Chapter 6. Working with Set Data

Goals of this chapter:

• Define the two options for working with set data using LINQ.

• Introduce the HashSet type and how this relates to LINQ.

• Introduce the LINQ standard query operators that relate to working with set data.

There are two ways of applying set-based functions over data sequences using LINQ. This chapter explores the merits of both options and explains when and why to use one method over another.

Introduction

Set operations allow various functions to compare elements in collections (and in some cases, the same collection) against each other in order to determine overlapping and unique elements within a collection.

Framework libraries for set operations were missing in the .NET Framework 1, 2, and 3. The HashSet was introduced in .NET Framework 3.5, and this collection type solves most set problems often faced by developers. LINQ extended set function capability with specific operators, some of which overlap with HashSet functionality.
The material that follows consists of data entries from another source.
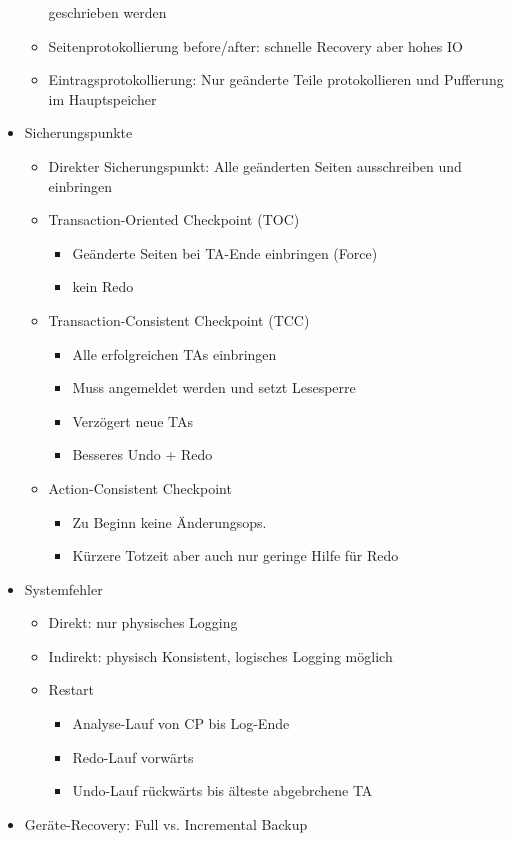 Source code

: \documentclass[11pt, paper=a4, twocolumn]{scrartcl}
\begin{document}
\begin{itemize}
\begin{itemize}
						geschrieben werden
					\item Seitenprotokollierung before/after: schnelle 
						Recovery aber hohes IO
					\item Eintragsprotokollierung: Nur geänderte Teile 
						protokollieren und Pufferung im 
						Hauptspeicher
				\end{itemize}
			\item Sicherungspunkte
				\begin{itemize}
					\item Direkter Sicherungspunkt: Alle geänderten 
						Seiten ausschreiben und einbringen
					\item Transaction-Oriented Checkpoint (TOC)
						\begin{itemize}
							\item Geänderte Seiten bei TA-Ende 
								einbringen (Force)
							\item kein Redo
						\end{itemize}
					\item Transaction-Consistent Checkpoint (TCC)
						\begin{itemize}
							\item Alle erfolgreichen TAs 
								einbringen
							\item Muss angemeldet werden und 
								setzt Lesesperre
							\item Verzögert neue TAs
							\item Besseres Undo + Redo
						\end{itemize}
					\item Action-Consistent Checkpoint
						\begin{itemize}
							\item Zu Beginn keine Änderungsops.
							\item Kürzere Totzeit aber auch 
								nur geringe Hilfe für Redo
						\end{itemize}
				\end{itemize}
			\item Systemfehler
				\begin{itemize}
					\item Direkt: nur physisches Logging
					\item Indirekt: physisch Konsistent, logisches 
						Logging möglich
					\item Restart
						\begin{itemize}
							\item Analyse-Lauf von CP bis 
								Log-Ende
							\item Redo-Lauf vorwärts
							\item Undo-Lauf rückwärts bis 
								älteste abgebrchene TA
						\end{itemize}
				\end{itemize}
			\item Geräte-Recovery: Full vs. Incremental Backup
		\end{itemize}
\end{document}
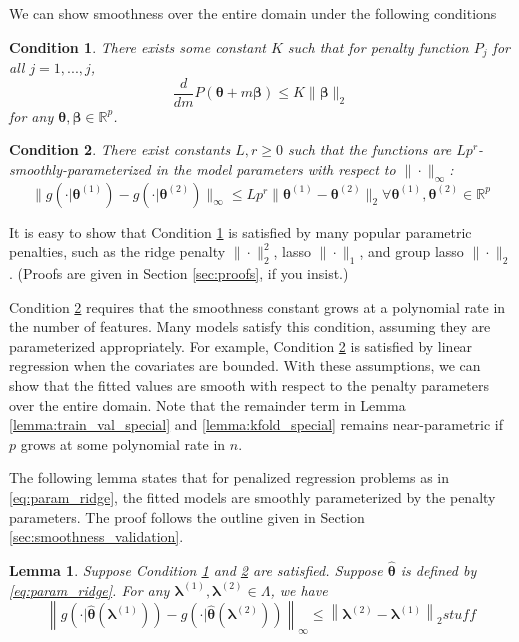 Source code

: \documentclass[12pt]{article}
\newtheorem{lemma}{Lemma}
\newtheorem{condition}{Condition}
\begin{document}
We can show smoothness over the entire domain under the following conditions
\begin{condition}
	\label{condn:param1}
	There exists some constant $K$ such that for penalty function $P_j$ for all $j=1,...,j$,
	\begin{equation}
	\frac{d}{d m}P(\boldsymbol{\theta} + m \boldsymbol{\beta}) \le K \|\boldsymbol{\beta}\|_{2}
	\end{equation}
	for any $\boldsymbol{\theta}, \boldsymbol{\beta} \in \mathbb{R}^p$.
\end{condition}

\begin{condition}
	\label{condn:param2}
	There exist constants $L, r \ge 0$ such that the functions are $Lp^r$-smoothly-parameterized in the model parameters with respect to $\| \cdot \|_\infty$:
	\begin{equation}
	\|g(\cdot|\boldsymbol{\theta}^{(1)})-g(\cdot|\boldsymbol{\theta}^{(2)})\|_{\infty}\le Lp^{r}\|\boldsymbol{\theta}^{(1)}-\boldsymbol{\theta}^{(2)}\|_{2} \forall \boldsymbol{\theta}^{(1)}, \boldsymbol{\theta}^{(2)} \in \mathbb{R}^p
	\end{equation}
\end{condition}

It is easy to show that Condition \ref{condn:param1} is satisfied by many popular parametric penalties, such as the ridge penalty $\| \cdot \|_2^2$, lasso $\| \cdot \|_1$, and group lasso $\| \cdot \|_2$. (Proofs are given in Section \ref{sec:proofs}, if you insist.) 

Condition \ref{condn:param2} requires that the smoothness constant grows at a polynomial rate in the number of features. Many models satisfy this condition, assuming they are parameterized appropriately. For example, Condition \ref{condn:param2} is satisfied by linear regression when the covariates are bounded. With these assumptions, we can show that the fitted values are smooth with respect to the penalty parameters over the entire domain. Note that the remainder term in Lemma \ref{lemma:train_val_special} and \ref{lemma:kfold_special} remains near-parametric if $p$ grows at some polynomial rate in $n$.

The following lemma states that for penalized regression problems as in \eqref{eq:param_ridge}, the fitted models are smoothly parameterized by the penalty parameters. The proof follows the outline given in Section \ref{sec:smoothness_validation}. 
\begin{lemma}
	\label{lemma:parametric}
	Suppose Condition \ref{condn:param1} and \ref{condn:param2} are satisfied.
	Suppose $\hat{\boldsymbol{\theta}}$ is defined by \eqref{eq:param_ridge}.
	For any $\boldsymbol{\lambda}^{(1)}, \boldsymbol{\lambda}^{(2)} \in \Lambda$, we have
	\[
	\left \|
	g \left (\cdot|\hat{\boldsymbol{\theta}}(\boldsymbol{\lambda}^{(1)}) \right ) - g \left ( \cdot|\hat{\boldsymbol{\theta}}(\boldsymbol{\lambda}^{(2)}) \right )
	\right \|_{\infty}
	\le
	\left \|
	\boldsymbol{\lambda}^{(2)}-\boldsymbol{\lambda}^{(1)} 
	\right \|_{2}
	stuff
	\]
\end{lemma}
\end{document}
It is important to understand the benefits of both strategies and when to choose one over another. This section looks in detail at the two main choices:

• LINQ standard query operators

HashSet<T> class from the Systems.Collections.Generic namespace

The decision of how to approach a set-based task depends on problem specifics, but in general the strengths of each can be described in the following ways:

Use HashSet and its operators when

• Duplicate items are not allowed in the collections.

• Modifying the original collection is desired. These operators make changes to the original collection.

Use LINQ Operators when

• Duplicate items are allowed in the collections.

• When returning a new IEnumerable<T> is desired rather than modifying the original collection.

The LINQ Set Operators

LINQ to Objects has standard query operators for working on sets of elements within collections. These operators allow two different collections (containing the same types of elements) to be merged into a single collection using various methods.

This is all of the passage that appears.